The wheels of justice always turn slowly but in the case of Mangham contractor Jeff Mercer, it’s pretty obvious that “justice” has become stuck in a rut and there’s no apparent hurry to call a tow truck.
In other words, there appears to be a concerted effort to delay justice and to simply out-wait Mercer in his pursuit of money that is legitimately owed him. After all, he has to die someday and the State of Louisiana will have won its 30 pieces of silver.
To say there seems to be some major collusion at play here would be to overstate the obvious.
Collusion between whom, you ask?
To answer that, just ask yourself who has the most to lose in this ongoing drama.
That would be the State of Louisiana, through the Department of Transportation and Development (DOTD), which was hit with a $20 million judgment in December 2015. And Mercer is no nearer receiving his money today than he was when the judgment was handed down six years ago.
Every time state district court Judge Wilson Rambo rules in Mercer’s favor, the Louisiana Supreme Court reverses. The plain, simple truth of the matter is the state has no intention of ever paying the judgment.
How do I know this? Because for 20 years, I worked as a claims adjuster for the Louisiana Office of Risk Management (ORM), the insurance agency for claims against various state agencies.
And while the claim that I “worked” might well come under a valid challenge, considering my less-than-stellar, yet accurate, performance evaluations, there is one important bit of information I picked up along the way.
You see, one of the very first cases I inherited upon embarking on my 20 years at ORM in January 1991 was a class-action suit against the state by victims of the 1983 flood that destroyed a number of residences and businesses in Tangipahoa Parish.
The suit was filed by Jean Boudreaux on the premise that the construction of I-12 through the parish acted as a dam that backed water up onto occupants on the north side of the interstate.
The case of BOUDREAUX v STATE of TRANSPORTATION and DEVELOPMENT is coming up on 40 years of residing in legal purgatory with no resolution in sight.
DOTD was hit with a $91.8 MILLION judgment in 2006. With judicial interest, that award has swollen to more than $300 million.
But before my 2011 retirement, it was brought to my attention by those a little further up the food chain than I that the state had no intention of ever paying the judgment.
And that 2016 flood? Plaintiffs were told by the Louisiana Supreme Court that they waited too late to file their claim even as Boudreaux has been waiting nearly four decades for justice.
So, there you have it, Mr.
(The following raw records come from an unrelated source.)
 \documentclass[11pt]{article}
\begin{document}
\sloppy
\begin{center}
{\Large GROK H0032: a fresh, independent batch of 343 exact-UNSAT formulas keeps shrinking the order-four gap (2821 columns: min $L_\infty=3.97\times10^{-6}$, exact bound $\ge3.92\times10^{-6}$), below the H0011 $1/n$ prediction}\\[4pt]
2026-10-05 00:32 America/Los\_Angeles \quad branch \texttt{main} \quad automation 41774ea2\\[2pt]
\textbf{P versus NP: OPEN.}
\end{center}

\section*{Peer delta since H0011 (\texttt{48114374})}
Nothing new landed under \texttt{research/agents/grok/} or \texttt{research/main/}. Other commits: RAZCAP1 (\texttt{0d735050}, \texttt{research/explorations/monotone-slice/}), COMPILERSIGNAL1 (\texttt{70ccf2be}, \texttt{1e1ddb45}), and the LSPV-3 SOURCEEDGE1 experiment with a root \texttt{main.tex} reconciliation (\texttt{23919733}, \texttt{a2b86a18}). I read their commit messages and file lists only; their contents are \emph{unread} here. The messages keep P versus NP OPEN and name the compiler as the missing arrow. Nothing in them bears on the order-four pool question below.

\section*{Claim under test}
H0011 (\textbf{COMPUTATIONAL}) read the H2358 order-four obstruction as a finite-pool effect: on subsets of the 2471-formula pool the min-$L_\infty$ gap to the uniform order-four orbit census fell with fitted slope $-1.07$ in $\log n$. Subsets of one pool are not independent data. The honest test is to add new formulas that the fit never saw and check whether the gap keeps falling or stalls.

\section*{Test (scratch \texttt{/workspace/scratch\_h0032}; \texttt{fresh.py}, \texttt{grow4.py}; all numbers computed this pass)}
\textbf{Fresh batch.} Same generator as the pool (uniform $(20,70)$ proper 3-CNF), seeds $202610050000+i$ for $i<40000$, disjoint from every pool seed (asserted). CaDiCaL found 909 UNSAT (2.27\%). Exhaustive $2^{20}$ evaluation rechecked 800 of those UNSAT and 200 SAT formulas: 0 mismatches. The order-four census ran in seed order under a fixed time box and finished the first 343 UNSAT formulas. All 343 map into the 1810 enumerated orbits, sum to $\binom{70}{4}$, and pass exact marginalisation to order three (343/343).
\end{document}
Mercer. You are left twisting in the wind while the courts play legal chess, denying a single motion at a time rather than taking all the motions as a group and issuing a single ruling. By doing it the way they are, they can stretch things out indefinitely – and that’s precisely what they’re doing.
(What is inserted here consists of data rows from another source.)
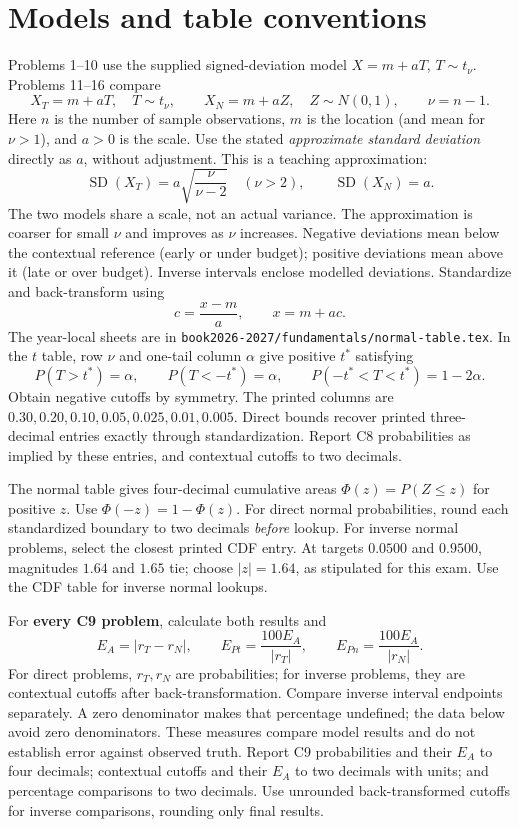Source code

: \section*{Models and table conventions}
Problems 1--10 use the supplied signed-deviation model $X=m+aT$, $T\sim t_\nu$.
Problems 11--16 compare
\[
 X_T=m+aT,\quad T\sim t_\nu,\qquad X_N=m+aZ,\quad Z\sim N(0,1),
 \qquad \boxed{\nu=n-1}.
\]
Here $n$ is the number of sample observations, $m$ is the location (and mean for $\nu>1$), and $a>0$ is the scale.
Use the stated \emph{approximate standard deviation} directly as $a$, without adjustment.
This is a teaching approximation:
\[
 \operatorname{SD}(X_T)=a\sqrt{\frac{\nu}{\nu-2}}\quad(\nu>2),
 \qquad \operatorname{SD}(X_N)=a.
\]
The two models share a scale, not an actual variance. The approximation is coarser for small $\nu$ and improves as $\nu$ increases.
Negative deviations mean below the contextual reference (early or under budget); positive deviations mean above it (late or over budget).
Inverse intervals enclose modelled deviations. Standardize and back-transform using
\[
 \boxed{c=\frac{x-m}{a}},\qquad \boxed{x=m+ac}.
\]
The year-local sheets are in \texttt{book2026-2027/fundamentals/normal-table.tex}.
In the $t$ table, row $\nu$ and one-tail column $\alpha$ give positive $t^*$ satisfying
\[
 P(T>t^*)=\alpha,\qquad P(T<-t^*)=\alpha,\qquad
 P(-t^*<T<t^*)=1-2\alpha.
\]
Obtain negative cutoffs by symmetry. The printed columns are
$0.30,0.20,0.10,0.05,0.025,0.01,0.005$.
Direct bounds recover printed three-decimal entries exactly through standardization.
Report C8 probabilities as implied by these entries, and contextual cutoffs to two decimals.

The normal table gives four-decimal cumulative areas $\Phi(z)=P(Z\le z)$ for positive $z$.
Use $\Phi(-z)=1-\Phi(z)$. For direct normal probabilities, round each standardized boundary to two decimals \emph{before} lookup.
For inverse normal problems, select the closest printed CDF entry.
At targets $0.0500$ and $0.9500$, magnitudes $1.64$ and $1.65$ tie; choose $|z|=1.64$, as stipulated for this exam.
Use the CDF table for inverse normal lookups.

For \textbf{every C9 problem}, calculate both results and
\[
 E_A=|r_T-r_N|,\qquad E_{Pt}=\frac{100E_A}{|r_T|},\qquad
 E_{Pn}=\frac{100E_A}{|r_N|}.
\]
For direct problems, $r_T,r_N$ are probabilities; for inverse problems, they are contextual cutoffs after back-transformation.
Compare inverse interval endpoints separately.
A zero denominator makes that percentage undefined; the data below avoid zero denominators.
These measures compare model results and do not establish error against observed truth.
Report C9 probabilities and their $E_A$ to four decimals; contextual cutoffs and their $E_A$ to two decimals with units; and percentage comparisons to two decimals.
Use unrounded back-transformed cutoffs for inverse comparisons, rounding only final results.

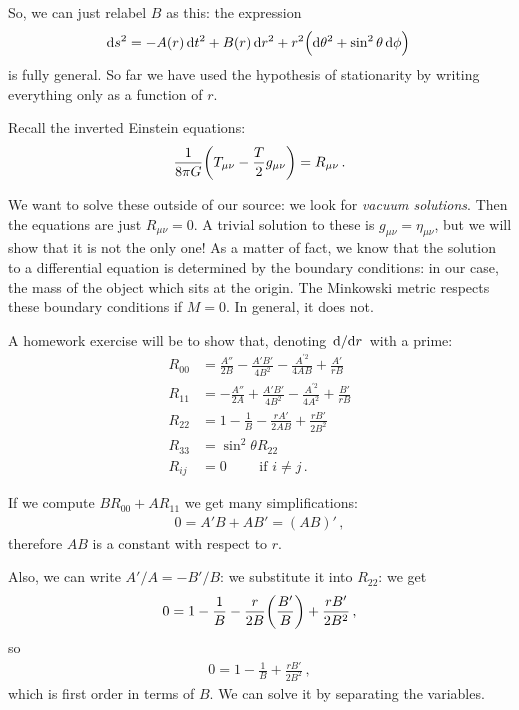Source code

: \documentclass[main.tex]{subfiles}
\begin{document}
So, we can just relabel \(B\) as this: the expression 
%
\begin{align}
    \dd{s^2} = -A(r) \dd{t^2} + B(r) \dd{r^2} + r^2\qty(\dd{\theta^2} + \sin^2 \theta \dd{\phi })
\,
\end{align}
%
is fully general. So far we have used the hypothesis of stationarity by writing everything only as a function of \(r\).

Recall the inverted Einstein equations: 
%
\begin{align}
  \frac{1}{8 \pi G} \qty(T_{\mu \nu } - \frac{T}{2} g_{\mu \nu }) = R_{\mu \nu }
\,.
\end{align}
%

We want to solve these outside of our source: we look for \emph{vacuum solutions}. Then the equations are just \(R_{\mu \nu } =0\).
A trivial solution to these is \(g_{\mu \nu } = \eta_{\mu \nu }\), but we will show that it is not the only one!
As a matter of fact, we know that the solution to a differential equation is determined by the boundary conditions: in our case, the mass of the object which sits at the origin.
The Minkowski metric respects these boundary conditions if \(M=0\). In general, it does not.

A homework exercise will be to show that, denoting \(\dv*{}{r}\) with a prime: 
%
\begin{subequations}
\begin{align}
    R_{00} &= \frac{A''}{2B} - \frac{A' B'}{4B^2} - \frac{A^{\prime 2}}{4AB} + \frac{A'}{rB}  \\
    R_{11} &= -\frac{A''}{2A} + \frac{A' B'}{4B^2} - \frac{A^{\prime 2}}{4A^2} + \frac{B'}{rB} \\
    R_{22} &= 1 - \frac{1}{B} - \frac{r A' }{2 AB} + \frac{rB'}{2 B^2}  \\
    R_{33} &= \sin^2 \theta  R_{22} \\
    R_{ij} &= 0 \qquad \text{ if } i \neq j
\,.
\end{align}
\end{subequations}

If we compute \(BR_{00} + A R_{11}\) we get many simplifications:
%
\begin{align}
  0 = A'B + AB' = (AB)'
\,,
\end{align}
%
therefore \(AB\) is a constant with respect to \(r\).

Also, we can write \(A' / A = - B' / B\): we substitute it into \(R_{22}\): we get 
%
\begin{align}
  0= 1 - \frac{1}{B} - \frac{r}{2B} \qty(\frac{B'}{B}) + \frac{rB'}{2B^2}
\,,
\end{align}
%
so 
%
\begin{align}
  0 = 1 - \frac{1}{B} + \frac{rB'}{2B^2}
\,,
\end{align}
%
which is first order in terms of \(B\). We can solve it by separating the variables.
\end{document}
Funny thing is, Mercer recently recorded a conversation with the general counsel for Second Circuit Court of Appeal who confided in him that former appellate court judge Henry N. Brown, who wrote the opinion overturning the $20 million award to Mercer told her, “Yeah, I woulda challenged it, too.”
She was referring to Mercer’s allegation that Brown, whose father had worked for DOTD for 44 years, should have recused himself from the matter because of a conflict of interest.
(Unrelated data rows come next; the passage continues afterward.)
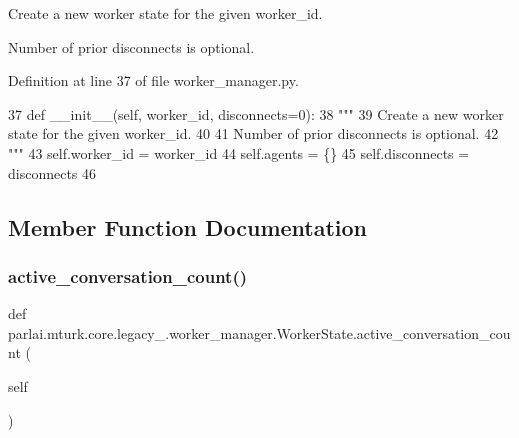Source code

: \begin{DoxyVerb}Create a new worker state for the given worker_id.

Number of prior disconnects is optional.
\end{DoxyVerb}
 

Definition at line 37 of file worker\+\_\+manager.\+py.


\begin{DoxyCode}
37     \textcolor{keyword}{def }\_\_init\_\_(self, worker\_id, disconnects=0):
38         \textcolor{stringliteral}{"""}
39 \textcolor{stringliteral}{        Create a new worker state for the given worker\_id.}
40 \textcolor{stringliteral}{}
41 \textcolor{stringliteral}{        Number of prior disconnects is optional.}
42 \textcolor{stringliteral}{        """}
43         self.worker\_id = worker\_id
44         self.agents = \{\}
45         self.disconnects = disconnects
46 
\end{DoxyCode}


\subsection{Member Function Documentation}
\mbox{\label{classparlai_1_1mturk_1_1core_1_1legacy__2018_1_1worker__manager_1_1WorkerState_a0f22df8925f5461e6a55ddd6b2cc22b3}} 
\subsubsection{\texorpdfstring{active\+\_\+conversation\+\_\+count()}{active\_conversation\_count()}}
{\footnotesize\ttfamily def parlai.\+mturk.\+core.\+legacy\+\_.\+worker\+\_\+manager.\+Worker\+State.\+active\+\_\+conversation\+\_\+count (\begin{DoxyParamCaption}\item[{}]{self }\end{DoxyParamCaption})}

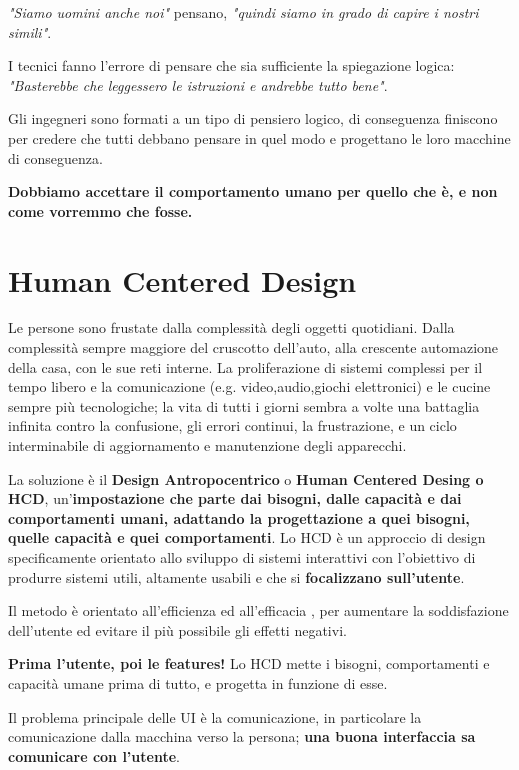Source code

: \documentclass[a4paper,11pt,oneside]{book}
\begin{document}
\textit{"Siamo uomini anche noi"} pensano, \textit{"quindi siamo in grado di capire i nostri simili"}.

I tecnici fanno l'errore di pensare che sia sufficiente la spiegazione logica: \textit{"Basterebbe che leggessero le istruzioni e andrebbe tutto bene"}.

Gli ingegneri sono formati a un tipo di pensiero logico, di conseguenza finiscono per credere che tutti debbano pensare in quel modo e progettano le loro macchine di conseguenza.

\begin{center}
	\textbf{\LARGE Dobbiamo accettare il comportamento umano per quello che è, e non come vorremmo che fosse.}
\end{center}

\pagebreak


\chapter{Human Centered Design}
Le persone sono frustate dalla complessità degli oggetti quotidiani. Dalla complessità sempre maggiore del cruscotto dell'auto, alla crescente automazione della casa, con le sue reti interne. La proliferazione di sistemi complessi per il tempo libero e la comunicazione (e.g. video,audio,giochi elettronici) e le cucine sempre più tecnologiche; la vita di tutti i giorni sembra a volte una battaglia infinita contro la confusione, gli errori continui, la frustrazione, e un ciclo interminabile di aggiornamento e manutenzione degli apparecchi.

La soluzione è il \textbf{Design Antropocentrico} o \textbf{Human Centered Desing o HCD}, un'\textbf{impostazione che parte dai bisogni, dalle capacità e dai comportamenti umani, adattando la progettazione a quei bisogni, quelle capacità e quei comportamenti}. Lo HCD è un approccio di design specificamente orientato allo sviluppo di sistemi interattivi con l'obiettivo di produrre sistemi utili, altamente usabili e che si \textbf{focalizzano sull'utente}.

Il metodo è orientato all'efficienza ed all'efficacia , per aumentare la soddisfazione dell'utente ed evitare il più possibile gli effetti negativi.

\textbf{Prima l'utente, poi le features!} Lo HCD mette i bisogni, comportamenti e capacità umane prima di tutto, e progetta in funzione di esse.

Il problema principale delle UI è la comunicazione, in particolare la comunicazione dalla macchina verso la persona; \textbf{una buona interfaccia sa comunicare con l'utente}.
\end{document}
It wasn’t Brown’s only brush with a CONFLICT of INTEREST. Another one actually cost him his position on the court as he was forced into retirement after it was revealed he had created a hostile environment toward colleagues who were hearing the appeal of a civil lawsuit against one of his friends from whom Brown had purchased a home.
Mercer is no fool, but he has a point to prove. He was extorted as a contractor for DOTD and DOTD refused to pay him for his work. He has already had to sell off all his equipment and his future as a contractor is worse than bleak.
But the bottom line is he is an honest man who tried to give the state an honest day’s work. The least the state could have done was reciprocate. Instead, DOTD allowed its employees to rip Mercer off and then refuse to pay him more than $9 million for work performed.
And now, it’s more than obvious that the state has no intention of ever paying him for the work or for the $20 million judgment awarded unanimously by a 12-member jury of his peers.
It kinda makes you wonder if there is mischief afoot.